Task: In the data that follows, count the lines where "santos" appears, and write only the number.

Available data:

BEGIN

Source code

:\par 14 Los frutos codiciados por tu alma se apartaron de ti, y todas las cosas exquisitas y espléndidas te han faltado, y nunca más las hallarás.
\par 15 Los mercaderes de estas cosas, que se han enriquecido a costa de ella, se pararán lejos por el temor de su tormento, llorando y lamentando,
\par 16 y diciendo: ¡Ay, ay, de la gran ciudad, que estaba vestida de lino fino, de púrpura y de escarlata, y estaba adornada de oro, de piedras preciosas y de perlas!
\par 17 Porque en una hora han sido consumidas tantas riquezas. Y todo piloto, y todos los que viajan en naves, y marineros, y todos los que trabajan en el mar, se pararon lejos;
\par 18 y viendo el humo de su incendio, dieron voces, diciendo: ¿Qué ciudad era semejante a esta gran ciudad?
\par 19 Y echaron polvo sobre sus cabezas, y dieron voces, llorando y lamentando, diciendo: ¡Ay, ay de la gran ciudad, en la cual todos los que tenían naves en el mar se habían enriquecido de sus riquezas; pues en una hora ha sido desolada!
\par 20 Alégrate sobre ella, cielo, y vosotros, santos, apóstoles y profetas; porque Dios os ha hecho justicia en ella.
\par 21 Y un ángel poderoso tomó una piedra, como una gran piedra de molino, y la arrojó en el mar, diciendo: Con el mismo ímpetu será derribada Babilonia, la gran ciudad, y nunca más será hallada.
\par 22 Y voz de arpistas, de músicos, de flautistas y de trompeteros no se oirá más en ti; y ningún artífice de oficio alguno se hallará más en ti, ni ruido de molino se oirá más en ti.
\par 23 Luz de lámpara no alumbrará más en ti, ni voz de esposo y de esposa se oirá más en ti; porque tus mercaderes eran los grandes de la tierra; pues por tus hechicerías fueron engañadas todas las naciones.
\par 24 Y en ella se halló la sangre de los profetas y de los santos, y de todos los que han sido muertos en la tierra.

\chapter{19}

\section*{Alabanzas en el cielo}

END

Exercise answer: 2